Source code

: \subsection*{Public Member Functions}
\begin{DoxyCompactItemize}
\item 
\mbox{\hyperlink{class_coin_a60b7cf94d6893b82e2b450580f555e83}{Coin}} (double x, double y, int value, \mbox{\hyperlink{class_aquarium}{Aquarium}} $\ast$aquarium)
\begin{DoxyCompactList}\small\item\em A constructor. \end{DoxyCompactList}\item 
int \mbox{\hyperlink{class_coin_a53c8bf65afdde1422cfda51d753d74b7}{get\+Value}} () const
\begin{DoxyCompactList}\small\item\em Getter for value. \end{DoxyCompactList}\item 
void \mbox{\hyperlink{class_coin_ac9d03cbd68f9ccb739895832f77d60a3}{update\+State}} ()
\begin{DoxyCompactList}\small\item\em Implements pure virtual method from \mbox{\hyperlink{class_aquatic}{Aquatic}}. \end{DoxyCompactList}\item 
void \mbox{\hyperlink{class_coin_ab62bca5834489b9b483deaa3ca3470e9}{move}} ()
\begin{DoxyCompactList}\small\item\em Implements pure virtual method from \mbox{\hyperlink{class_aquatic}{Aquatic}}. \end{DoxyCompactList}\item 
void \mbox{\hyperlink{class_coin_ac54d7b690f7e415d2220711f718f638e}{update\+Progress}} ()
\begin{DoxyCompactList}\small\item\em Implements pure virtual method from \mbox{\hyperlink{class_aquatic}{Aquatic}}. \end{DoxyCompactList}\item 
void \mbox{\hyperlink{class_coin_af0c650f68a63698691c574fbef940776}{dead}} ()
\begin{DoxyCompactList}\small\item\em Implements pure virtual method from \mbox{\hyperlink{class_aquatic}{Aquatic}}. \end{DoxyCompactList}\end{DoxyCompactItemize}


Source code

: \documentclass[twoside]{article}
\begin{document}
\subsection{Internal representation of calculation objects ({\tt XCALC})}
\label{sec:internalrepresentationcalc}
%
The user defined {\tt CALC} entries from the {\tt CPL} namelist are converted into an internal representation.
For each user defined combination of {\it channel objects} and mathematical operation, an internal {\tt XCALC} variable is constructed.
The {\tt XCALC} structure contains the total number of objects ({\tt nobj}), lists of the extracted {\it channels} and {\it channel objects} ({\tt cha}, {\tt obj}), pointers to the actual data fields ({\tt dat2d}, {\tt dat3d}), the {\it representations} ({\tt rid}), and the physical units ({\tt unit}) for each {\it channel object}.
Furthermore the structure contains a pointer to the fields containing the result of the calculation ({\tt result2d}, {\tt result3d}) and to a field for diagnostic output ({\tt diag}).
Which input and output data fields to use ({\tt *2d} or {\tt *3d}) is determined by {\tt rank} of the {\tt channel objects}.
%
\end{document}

○ ○ ○ ○ ○ ○ ○

Give every line of the material again, exactly as it reads.

# YOUR SOLUTION
Source code

: \subsection*{Public Member Functions}
\begin{DoxyCompactItemize}
\item 
\mbox{\hyperlink{class_coin_a60b7cf94d6893b82e2b450580f555e83}{Coin}} (double x, double y, int value, \mbox{\hyperlink{class_aquarium}{Aquarium}} $\ast$aquarium)
\begin{DoxyCompactList}\small\item\em A constructor. \end{DoxyCompactList}\item 
int \mbox{\hyperlink{class_coin_a53c8bf65afdde1422cfda51d753d74b7}{get\+Value}} () const
\begin{DoxyCompactList}\small\item\em Getter for value. \end{DoxyCompactList}\item 
void \mbox{\hyperlink{class_coin_ac9d03cbd68f9ccb739895832f77d60a3}{update\+State}} ()
\begin{DoxyCompactList}\small\item\em Implements pure virtual method from \mbox{\hyperlink{class_aquatic}{Aquatic}}. \end{DoxyCompactList}\item 
void \mbox{\hyperlink{class_coin_ab62bca5834489b9b483deaa3ca3470e9}{move}} ()
\begin{DoxyCompactList}\small\item\em Implements pure virtual method from \mbox{\hyperlink{class_aquatic}{Aquatic}}. \end{DoxyCompactList}\item 
void \mbox{\hyperlink{class_coin_ac54d7b690f7e415d2220711f718f638e}{update\+Progress}} ()
\begin{DoxyCompactList}\small\item\em Implements pure virtual method from \mbox{\hyperlink{class_aquatic}{Aquatic}}. \end{DoxyCompactList}\item 
void \mbox{\hyperlink{class_coin_af0c650f68a63698691c574fbef940776}{dead}} ()
\begin{DoxyCompactList}\small\item\em Implements pure virtual method from \mbox{\hyperlink{class_aquatic}{Aquatic}}. \end{DoxyCompactList}\end{DoxyCompactItemize}


Source code

: \documentclass[twoside]{article}
\begin{document}
\subsection{Internal representation of calculation objects ({\tt XCALC})}
\label{sec:internalrepresentationcalc}
%
The user defined {\tt CALC} entries from the {\tt CPL} namelist are converted into an internal representation.
For each user defined combination of {\it channel objects} and mathematical operation, an internal {\tt XCALC} variable is constructed.
The {\tt XCALC} structure contains the total number of objects ({\tt nobj}), lists of the extracted {\it channels} and {\it channel objects} ({\tt cha}, {\tt obj}), pointers to the actual data fields ({\tt dat2d}, {\tt dat3d}), the {\it representations} ({\tt rid}), and the physical units ({\tt unit}) for each {\it channel object}.
Furthermore the structure contains a pointer to the fields containing the result of the calculation ({\tt result2d}, {\tt result3d}) and to a field for diagnostic output ({\tt diag}).
Which input and output data fields to use ({\tt *2d} or {\tt *3d}) is determined by {\tt rank} of the {\tt channel objects}.
%
\end{document}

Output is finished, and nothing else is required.